Notes: YES! OC did it... Kind of a continuation of my Wanka series, but... Kinda not. It's DAWNEDY! Buahahaha! But no kissage or anything. Just Dawn drooling over Kennedy. So far, anyway I may be compelled to write more... And probably better than this, it was thrown together pretty quickly and I didn't bother to edit or spellcheck Plus it's SUPER short.




We had heard them shouting, we could clearly hear every word from downstairs. We had been training, and suddenly we heard Kennedy yelling, and we all fell silent, eavesdropping on their extremely loud conversation. She'd sounded hurt, but not too affected. Like she was mostly just mad that she'd been replaced, not like she'd gotten her heart broken. I'd been glad that it wasn't making her miserable.

We'd all seen it coming, I guess. It'd been clear that Willow and Anya were at least a bit attracted to each other, since Willow had gotten back. And then when she got with Kennedy, everyone was shocked. And I was somewhat disappointed. I could see what she saw in her... Even I couldn't deny it, Kennedy was extremely attractive. But she's younger, and Willow wasn't supposed to get with anybody, not this soon after Tara's death. I'd wanted to be the one to get close to the fiestiest Slayer in Training, to maybe learn something from her... But Willow took that away. I'd felt betrayed, for Tara and myself.

But nobody really cares about Dawn, do they? Especially not Dawn's interests in potential Slayers. Because they all assume Dawn sticks to her boys, and wouldn't be caught dead lusting after an "SiT". But I couldn't help that... It was an immediate thing. Her attitude, her looks, they way she talks... It just pulls you in, and you just have to stay mesmorized. It's not like Buffy could blame me... Now I get the way she used to stare at Faith. They're so similar in attitude... I just guess I really get it all now.

But oh, it's wrong, isn't it? Little Dawnie could never want a girl, especially not one that used to date Willow...

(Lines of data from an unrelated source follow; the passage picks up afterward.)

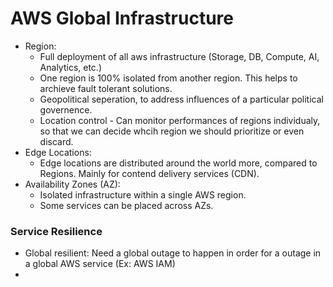 # AWS Global Infrastructure

- Region:
    - Full deployment of all aws infrastructure (Storage, DB, Compute, AI, Analytics, etc.)
    - One region is 100% isolated from another region. This helps to archieve fault tolerant solutions.
    - Geopolitical seperation, to address influences of a particular political governence.
    - Location control - Can monitor performances of regions individualy, so that we can decide whcih region we should prioritize or even discard.
- Edge Locations:
    - Edge locations are distributed around the world more, compared to Regions. Mainly for contend delivery services (CDN).
- Availability Zones (AZ): 
    - Isolated infrastructure within a single AWS region.
    - Some services can be placed across AZs.


### Service Resilience
- Global resilient: Need a global outage to happen in order for a outage in a global AWS service (Ex: AWS IAM)
- 
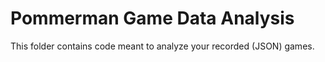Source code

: # Pommerman Game Data Analysis 

This folder contains code meant to analyze your recorded (JSON) games.
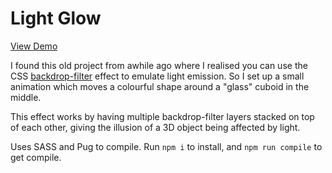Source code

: # Light Glow

[View Demo](https://liam-mills.github.io/LightGlow/)

I found this old project from awhile ago where I realised you can use the CSS [backdrop-filter](https://developer.mozilla.org/en-US/docs/Web/CSS/backdrop-filter) effect to emulate light emission. 
So I set up a small animation which moves a colourful shape around a "glass" cuboid in the middle.

This effect works by having multiple backdrop-filter layers stacked on top of each other, giving the illusion of a 3D object being affected by light.

Uses SASS and Pug to compile. Run `npm i` to install, and `npm run compile` to get compile.

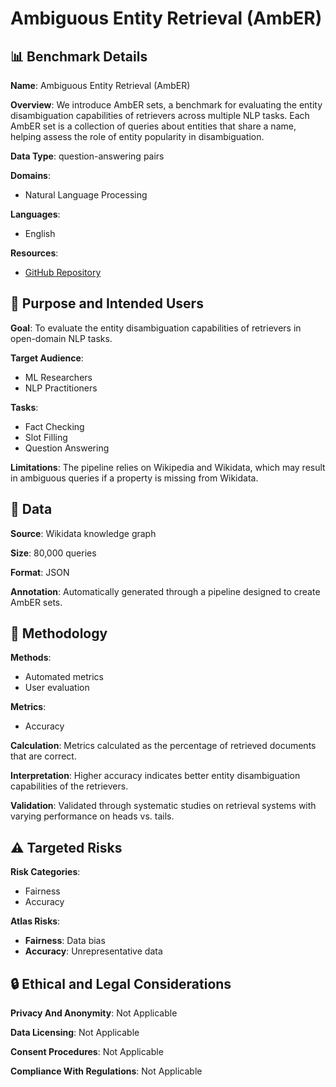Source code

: # Ambiguous Entity Retrieval (AmbER)

## 📊 Benchmark Details

**Name**: Ambiguous Entity Retrieval (AmbER)

**Overview**: We introduce AmbER sets, a benchmark for evaluating the entity disambiguation capabilities of retrievers across multiple NLP tasks. Each AmbER set is a collection of queries about entities that share a name, helping assess the role of entity popularity in disambiguation.

**Data Type**: question-answering pairs

**Domains**:
- Natural Language Processing

**Languages**:
- English

**Resources**:
- [GitHub Repository](https://github.com/anthonywchen/AmbER-Sets)

## 🎯 Purpose and Intended Users

**Goal**: To evaluate the entity disambiguation capabilities of retrievers in open-domain NLP tasks.

**Target Audience**:
- ML Researchers
- NLP Practitioners

**Tasks**:
- Fact Checking
- Slot Filling
- Question Answering

**Limitations**: The pipeline relies on Wikipedia and Wikidata, which may result in ambiguous queries if a property is missing from Wikidata.

## 💾 Data

**Source**: Wikidata knowledge graph

**Size**: 80,000 queries

**Format**: JSON

**Annotation**: Automatically generated through a pipeline designed to create AmbER sets.

## 🔬 Methodology

**Methods**:
- Automated metrics
- User evaluation

**Metrics**:
- Accuracy

**Calculation**: Metrics calculated as the percentage of retrieved documents that are correct.

**Interpretation**: Higher accuracy indicates better entity disambiguation capabilities of the retrievers.

**Validation**: Validated through systematic studies on retrieval systems with varying performance on heads vs. tails.

## ⚠️ Targeted Risks

**Risk Categories**:
- Fairness
- Accuracy

**Atlas Risks**:
- **Fairness**: Data bias
- **Accuracy**: Unrepresentative data

## 🔒 Ethical and Legal Considerations

**Privacy And Anonymity**: Not Applicable

**Data Licensing**: Not Applicable

**Consent Procedures**: Not Applicable

**Compliance With Regulations**: Not Applicable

I still feel bad for her. Even though she acts like she doesn't care, I know she does. Maybe I could find her? See if she's doing alright? I wouldn't think it would be suspicious. I'm only looking out for her, right? And it's not like I don't know where she would be. Even Willow never noticed her tendency to escape to the backyard, while everyone was inside, and sit on the porch swing. I watched from Buffy's window one day, trying not to remember what had happened to Tara the last time she ever stood near it. And guiltily, I did forget, while watching her. She didn't look as confident or as commanding. She looked upset, and worn out. And I watched for a few moments, wondering how often she sat there, like that. But then Buffy came out the back door, and she stiffened up to the Kennedy we all know.

Sneaking out the back door, I try to make as little noise as possible. Not so nobody knows I'm leaving the house, but so Kennedy won't know I'm there. Sure enough, she's on that swing. And not the best of ideas, seeing as it's well past dark. But she doesn't even notice me walking up to her, staring at her tear-stained face. She seems to be done crying now, but her eyes are glassy and vacant, staring up to the sky.

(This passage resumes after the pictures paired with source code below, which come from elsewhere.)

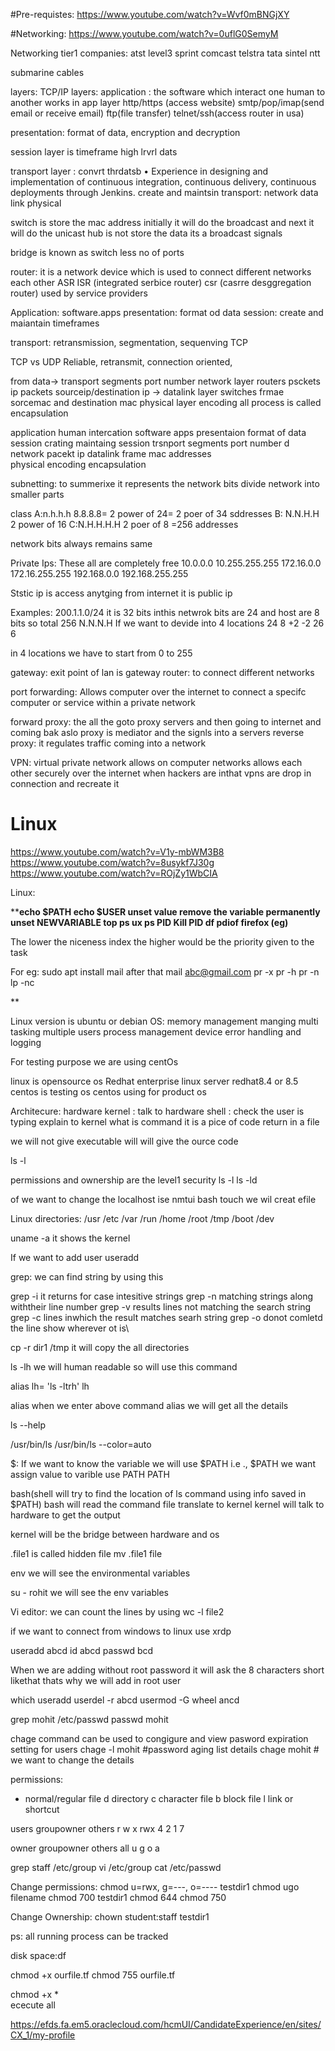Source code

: #Pre-requistes:
https://www.youtube.com/watch?v=Wvf0mBNGjXY


#Networking:
https://www.youtube.com/watch?v=0uflG0SemyM

Networking tier1 companies:
atst
level3
sprint
comcast
telstra
tata
sintel
ntt

submarine cables


layers:
TCP/IP layers:
application : the software which interact one human to another works in app layer
http/https (access website) smtp/pop/imap(send email or receive email)  ftp(file transfer) telnet/ssh(access router in usa)

presentation: format of data, encryption and decryption

session layer is timeframe high lrvrl dats

transport layer :
convrt thrdatsb 
•	Experience in designing and implementation of continuous integration, continuous delivery, continuous deployments through Jenkins.
 create and maintsin 
transport: 
network
data link
physical

switch is store the mac address initially it will do the broadcast and next it will do the unicast
hub is not store the data its a broadcast signals

bridge is known as switch
less no of ports

router:
it is a network device which is used to connect different networks each other
ASR
ISR (integrated serbice router)
csr (casrre desggregation router)
used by service providers

Application: software.apps
presentation: format od data
session: create and maiantain timeframes

transport:
retransmission, segmentation, sequenving  TCP

TCP vs UDP
Reliable, retransmit, connection oriented, 

from data-> transport segments port number
            network layer routers
			psckets ip
packets sourceip/destination ip -> datalink layer switches
             frmae sorcemac and destination mac
physical layer encoding
all process is called encapsulation

application human intercation software apps
presentaion format of data
session crating maintaing session
trsnport segments port number d
network pacekt ip
datalink frame mac addresses	
physical encoding
encapsulation


subnetting: to summerixe
it represents the network bits
divide network into smaller parts

class A:n.h.h.h
 8.8.8.8= 2 power of 24= 2 poer of 34 sddresses
 B:
 N.N.H.H
 2 power of 16
 C:N.H.H.H.H 2 poer of 8 =256 addresses
 
 network bits always remains same
 
 Private Ips:
 These all are completely free
 10.0.0.0     10.255.255.255
 172.16.0.0    172.16.255.255
 192.168.0.0    192.168.255.255
 
 Ststic ip is access anytging from internet it is public ip 
 
 Examples:
 200.1.1.0/24   it is 32 bits
 inthis netwrok bits are 24 and host are 8 bits so total 256
 N.N.N.H
 If we want to devide into 4 locations
 24            8
 +2			  -2
 26 		   6 
 
 in 4 locations we have to start from 0 to 255
 
 gateway:
 exit point of lan is gateway
 router:
 to connect different networks
 
 port forwarding:
 Allows computer over the internet to connect a specifc computer or service within a private network
 
 forward proxy:
 the all the goto proxy servers and then going to internet and coming bak aslo proxy is mediator and the signls into a servers
 reverse proxy:
 it regulates traffic coming into a network
 
 VPN:
 virtual private network allows on computer networks allows each other securely over the internet
 when hackers are inthat vpns are drop in connection and recreate it
 
 



# Linux
https://www.youtube.com/watch?v=V1y-mbWM3B8
https://www.youtube.com/watch?v=8usykf7J30g
https://www.youtube.com/watch?v=ROjZy1WbCIA

Linux:  

****echo $PATH
echo $USER
unset value remove the variable permanently
unset NEWVARIABLE
top
ps ux ps PID
Kill PID
df
pdiof firefox (eg)**

The lower the niceness index the higher would be the priority given to the task




For eg:
sudo apt install mail
after that
mail abc@gmail.com
pr -x
pr -h
pr -n
lp -nc

**

Linux version is ubuntu or debian
OS:
memory management
manging multi tasking
		multiple users
process management
device
error handling and logging

For testing purpose we are using centOs

linux is opensource os
Redhat enterprise linux server redhat8.4 or 8.5
centos is testing os
centos using for product os

Architecure:
hardware
kernel : talk to hardware
shell : check the user is typing explain to kernel
what is command it is a pice of code return in a file

we will not give executable 
will will give the ource code

ls -l

permissions and ownership are the level1 security
ls -l
ls -ld

of we want to change the localhost ise nmtui
bash
touch we wil creat efile

Linux directories:
/usr
/etc
/var
/run
/home
/root
/tmp
/boot
/dev

uname -a
it shows the kernel 

If we want to add user
useradd

grep:
we can find string by using this

grep -i  it returns for case intesitive strings
grep -n matching strings along withtheir line number
grep -v results lines not matching 	the search string
grep -c lines inwhich the result matches searh string
grep -o  donot comletd the line show wherever ot is\

cp -r dir1 /tmp
it will copy the all directories

ls -lh
we will human readable so will use this command

alias lh= 'ls -ltrh'
lh

alias
when we enter above command alias we will get all the details

ls --help


/usr/bin/ls
/usr/bin/ls --color=auto

$:
If we want to know the variable we will use $PATH i.e ., $PATH
we want assign value to varible use PATH   PATH

bash(shell will try to find the location of ls command using info saved in $PATH)
bash will read the command file
translate to kernel
kernel will talk to hardware to get the output


kernel will be the bridge between hardware and os

.file1 is called hidden file
mv .file1 file

env
we will see the environmental variables

su - rohit
we will see the env variables

Vi editor:
we can count the lines by using wc -l file2

if we want to connect from windows to linux use xrdp

useradd abcd
id abcd
passwd bcd


When we are adding without root password it will ask the 8 characters short likethat
thats why we will add in root user

which useradd
userdel -r abcd
usermod -G wheel ancd

grep mohit /etc/passwd
passwd mohit

chage command can be used to congigure and view pasword expiration setting for users
chage -l mohit    #password aging list details
chage mohit   # we want to change the details

permissions:
- normal/regular file
d directory
c character file
b block file
l link or shortcut


users  groupowner  others
r       w       x		rwx
4		2		1		7

owner    groupowner    others   all
u 			g 			o 		a 

grep staff /etc/group
vi /etc/group
cat /etc/passwd

Change permissions:
chmod u=rwx, g=---, o=---- testdir1
chmod ugo filename
chmod 700 testdir1
chmod 644 
chmod 750

Change Ownership:
chown student:staff testdir1

ps:
all running process can be tracked

disk space:df

chmod +x ourfile.tf
chmod 755 ourfile.tf

chmod +x *  
ececute all


https://efds.fa.em5.oraclecloud.com/hcmUI/CandidateExperience/en/sites/CX_1/my-profile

"Kennedy?" I ask softly, trying not to scare her. But invading on her weakness time seems to always scare her, and she jumps to a sitting position, and gives me an evil look. "What?" she demands, clearly angry that I've witnessed her pain. I try and ignore the sting her annoyed voice gave me. "I just wanted to see if you're okay." She doesn't say anything in reply, only pierces me with those eyes, full of anger. "I'm sorry I intruded on you. But honestly, it's okay to be in pain, to be weak. We can't hold it in all the time." Her eyes narrowed more now. "Get out of here. Now," she spat, her voice still annoyed and bitter. "Look, it doesn't have to be this way..." "Now, damnit! Get out of my sight!"

I knew there were tears coming from my eyes, and I could see her face loosen slightly in satisfaction. She wanted to lessen her pain by causing me some.

I ran back to the house and burst through the back door, ignoring everyone who looked at me as I flew upstairs and locked my bedroom door, throwing my back against it and falling to the floor. I hope she wallows in rejection until she feels like jamming a knife through her stomach and twisting it, dying a horrible death. I may want every inch of her, but rejection has gotten the worst of me, just like her.